## What you have to do
Restrict the output to the lines below starting at the one that contains "4. Design a disaster recovery strategy" and ending at the one that contains "9. Segregate read and write interfaces", and restate them word for word, both ends included.

(Extracted data entries)
______________________________
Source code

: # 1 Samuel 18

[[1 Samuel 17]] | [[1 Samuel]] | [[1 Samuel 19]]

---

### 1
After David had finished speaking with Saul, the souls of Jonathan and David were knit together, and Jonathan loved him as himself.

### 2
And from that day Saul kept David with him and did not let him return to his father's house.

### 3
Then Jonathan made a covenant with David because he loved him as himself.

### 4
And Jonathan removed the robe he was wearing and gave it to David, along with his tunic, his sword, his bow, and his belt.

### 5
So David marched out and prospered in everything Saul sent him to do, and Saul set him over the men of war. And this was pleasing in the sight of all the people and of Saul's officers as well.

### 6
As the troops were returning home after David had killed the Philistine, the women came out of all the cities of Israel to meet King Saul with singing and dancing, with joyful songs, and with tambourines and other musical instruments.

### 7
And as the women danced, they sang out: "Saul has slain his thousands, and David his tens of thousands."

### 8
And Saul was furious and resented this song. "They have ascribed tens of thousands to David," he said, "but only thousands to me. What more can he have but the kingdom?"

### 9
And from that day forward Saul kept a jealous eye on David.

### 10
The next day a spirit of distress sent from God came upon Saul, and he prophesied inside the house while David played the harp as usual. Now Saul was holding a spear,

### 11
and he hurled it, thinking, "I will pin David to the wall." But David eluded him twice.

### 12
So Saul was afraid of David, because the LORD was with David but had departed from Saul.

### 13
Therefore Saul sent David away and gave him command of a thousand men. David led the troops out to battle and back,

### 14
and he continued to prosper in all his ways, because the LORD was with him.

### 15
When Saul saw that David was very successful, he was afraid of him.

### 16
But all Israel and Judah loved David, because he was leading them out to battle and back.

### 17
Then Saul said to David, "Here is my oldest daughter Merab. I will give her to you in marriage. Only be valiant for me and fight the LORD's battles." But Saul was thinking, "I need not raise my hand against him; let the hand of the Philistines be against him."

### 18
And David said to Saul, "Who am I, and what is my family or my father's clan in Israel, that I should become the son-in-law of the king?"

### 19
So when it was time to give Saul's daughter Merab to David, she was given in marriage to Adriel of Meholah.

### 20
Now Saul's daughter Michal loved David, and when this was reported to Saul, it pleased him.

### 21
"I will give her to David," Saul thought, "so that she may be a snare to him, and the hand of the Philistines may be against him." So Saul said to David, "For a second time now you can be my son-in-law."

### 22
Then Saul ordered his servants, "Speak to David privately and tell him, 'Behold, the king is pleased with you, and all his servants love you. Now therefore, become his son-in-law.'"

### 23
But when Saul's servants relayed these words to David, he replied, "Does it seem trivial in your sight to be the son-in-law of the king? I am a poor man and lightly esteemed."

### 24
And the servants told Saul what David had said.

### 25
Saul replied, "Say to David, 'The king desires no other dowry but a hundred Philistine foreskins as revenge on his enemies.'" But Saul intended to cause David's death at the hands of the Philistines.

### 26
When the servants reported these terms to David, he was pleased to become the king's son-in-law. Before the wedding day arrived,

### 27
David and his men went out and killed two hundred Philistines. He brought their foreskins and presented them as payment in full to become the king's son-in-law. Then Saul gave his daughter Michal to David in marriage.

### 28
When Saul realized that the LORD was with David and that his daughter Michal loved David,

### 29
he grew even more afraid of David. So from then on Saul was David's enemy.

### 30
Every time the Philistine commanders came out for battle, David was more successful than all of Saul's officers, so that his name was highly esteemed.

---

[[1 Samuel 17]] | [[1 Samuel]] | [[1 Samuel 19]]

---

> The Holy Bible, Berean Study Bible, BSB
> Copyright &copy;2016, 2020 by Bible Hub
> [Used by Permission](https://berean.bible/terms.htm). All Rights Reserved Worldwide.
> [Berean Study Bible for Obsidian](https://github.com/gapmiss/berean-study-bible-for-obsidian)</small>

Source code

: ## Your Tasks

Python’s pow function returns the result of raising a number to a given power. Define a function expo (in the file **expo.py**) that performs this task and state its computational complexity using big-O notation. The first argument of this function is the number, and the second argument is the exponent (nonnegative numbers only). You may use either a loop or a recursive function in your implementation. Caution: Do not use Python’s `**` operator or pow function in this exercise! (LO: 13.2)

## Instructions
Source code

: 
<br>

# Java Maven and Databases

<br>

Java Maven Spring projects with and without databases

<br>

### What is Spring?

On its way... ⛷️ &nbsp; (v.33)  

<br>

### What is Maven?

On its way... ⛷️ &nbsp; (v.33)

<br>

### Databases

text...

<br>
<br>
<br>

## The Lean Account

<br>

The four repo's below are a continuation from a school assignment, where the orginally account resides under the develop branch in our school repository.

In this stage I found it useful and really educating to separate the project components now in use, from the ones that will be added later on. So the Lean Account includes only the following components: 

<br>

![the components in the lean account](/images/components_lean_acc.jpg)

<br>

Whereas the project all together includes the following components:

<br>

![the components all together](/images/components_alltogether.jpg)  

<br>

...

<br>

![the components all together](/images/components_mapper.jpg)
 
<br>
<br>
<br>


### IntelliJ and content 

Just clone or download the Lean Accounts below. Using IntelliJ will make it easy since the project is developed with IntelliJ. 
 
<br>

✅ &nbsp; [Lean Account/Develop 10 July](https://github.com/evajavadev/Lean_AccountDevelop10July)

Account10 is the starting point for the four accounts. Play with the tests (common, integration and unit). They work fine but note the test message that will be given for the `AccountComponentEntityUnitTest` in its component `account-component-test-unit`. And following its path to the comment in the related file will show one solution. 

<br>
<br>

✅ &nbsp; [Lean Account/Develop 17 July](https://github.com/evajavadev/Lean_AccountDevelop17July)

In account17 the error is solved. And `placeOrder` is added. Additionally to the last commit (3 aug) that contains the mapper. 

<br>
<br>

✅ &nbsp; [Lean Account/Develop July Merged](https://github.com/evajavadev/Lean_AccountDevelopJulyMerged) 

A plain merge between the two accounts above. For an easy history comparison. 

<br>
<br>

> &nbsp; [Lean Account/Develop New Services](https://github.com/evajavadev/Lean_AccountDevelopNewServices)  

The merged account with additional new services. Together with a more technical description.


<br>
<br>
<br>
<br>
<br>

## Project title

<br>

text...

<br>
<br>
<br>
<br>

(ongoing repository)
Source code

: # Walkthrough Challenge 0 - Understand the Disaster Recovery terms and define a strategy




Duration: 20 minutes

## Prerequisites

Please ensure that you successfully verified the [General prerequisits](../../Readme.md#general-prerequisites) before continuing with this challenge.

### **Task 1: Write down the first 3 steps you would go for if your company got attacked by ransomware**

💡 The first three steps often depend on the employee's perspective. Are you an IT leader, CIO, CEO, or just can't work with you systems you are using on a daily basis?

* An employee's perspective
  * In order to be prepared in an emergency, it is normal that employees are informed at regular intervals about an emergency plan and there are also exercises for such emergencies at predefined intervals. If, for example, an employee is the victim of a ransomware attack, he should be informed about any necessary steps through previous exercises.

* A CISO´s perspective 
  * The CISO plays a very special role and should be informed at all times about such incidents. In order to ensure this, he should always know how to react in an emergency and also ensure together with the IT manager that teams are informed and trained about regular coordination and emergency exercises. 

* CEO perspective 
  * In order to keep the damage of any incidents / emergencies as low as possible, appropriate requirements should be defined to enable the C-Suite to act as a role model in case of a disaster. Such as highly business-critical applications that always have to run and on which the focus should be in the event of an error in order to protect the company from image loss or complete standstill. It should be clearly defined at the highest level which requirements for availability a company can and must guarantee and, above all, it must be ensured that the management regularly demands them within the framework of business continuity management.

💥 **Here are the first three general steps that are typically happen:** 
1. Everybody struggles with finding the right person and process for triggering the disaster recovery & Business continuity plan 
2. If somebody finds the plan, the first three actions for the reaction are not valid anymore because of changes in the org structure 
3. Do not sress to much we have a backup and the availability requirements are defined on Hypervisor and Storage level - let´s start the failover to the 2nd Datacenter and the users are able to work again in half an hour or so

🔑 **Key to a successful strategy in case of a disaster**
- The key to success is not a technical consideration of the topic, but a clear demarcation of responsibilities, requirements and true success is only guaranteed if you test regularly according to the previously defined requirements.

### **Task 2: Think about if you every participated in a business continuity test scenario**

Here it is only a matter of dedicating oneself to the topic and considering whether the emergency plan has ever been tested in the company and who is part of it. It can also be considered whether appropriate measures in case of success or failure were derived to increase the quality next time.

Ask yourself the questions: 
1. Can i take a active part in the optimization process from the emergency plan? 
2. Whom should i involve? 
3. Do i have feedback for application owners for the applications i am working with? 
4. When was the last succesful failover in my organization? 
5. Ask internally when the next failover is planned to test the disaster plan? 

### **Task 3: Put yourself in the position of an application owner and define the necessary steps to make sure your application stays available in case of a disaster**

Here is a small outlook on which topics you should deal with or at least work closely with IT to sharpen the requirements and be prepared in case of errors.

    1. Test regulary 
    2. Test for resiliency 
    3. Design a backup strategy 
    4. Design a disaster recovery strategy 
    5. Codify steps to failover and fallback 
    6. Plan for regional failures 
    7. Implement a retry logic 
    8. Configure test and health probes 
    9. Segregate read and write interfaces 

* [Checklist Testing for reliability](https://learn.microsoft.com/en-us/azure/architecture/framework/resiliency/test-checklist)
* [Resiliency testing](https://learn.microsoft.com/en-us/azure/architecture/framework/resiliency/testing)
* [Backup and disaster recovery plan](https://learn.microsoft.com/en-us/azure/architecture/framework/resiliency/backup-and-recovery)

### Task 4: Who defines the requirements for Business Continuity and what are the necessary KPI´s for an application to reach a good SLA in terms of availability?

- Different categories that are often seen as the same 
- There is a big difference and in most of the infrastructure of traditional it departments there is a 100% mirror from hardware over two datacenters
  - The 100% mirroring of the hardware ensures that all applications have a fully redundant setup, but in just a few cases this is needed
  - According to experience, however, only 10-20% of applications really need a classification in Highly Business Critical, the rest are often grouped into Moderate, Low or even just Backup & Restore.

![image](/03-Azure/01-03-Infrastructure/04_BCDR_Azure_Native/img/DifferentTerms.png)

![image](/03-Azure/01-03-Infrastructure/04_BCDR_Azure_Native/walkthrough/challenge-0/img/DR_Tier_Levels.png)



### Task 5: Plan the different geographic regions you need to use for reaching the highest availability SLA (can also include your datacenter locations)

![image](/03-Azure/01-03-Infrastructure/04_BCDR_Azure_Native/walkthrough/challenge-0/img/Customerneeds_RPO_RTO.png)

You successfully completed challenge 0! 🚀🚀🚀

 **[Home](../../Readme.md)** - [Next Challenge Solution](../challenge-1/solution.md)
______________________________
## Task answer
    4. Design a disaster recovery strategy 
    5. Codify steps to failover and fallback 
    6. Plan for regional failures 
    7. Implement a retry logic 
    8. Configure test and health probes 
    9. Segregate read and write interfaces 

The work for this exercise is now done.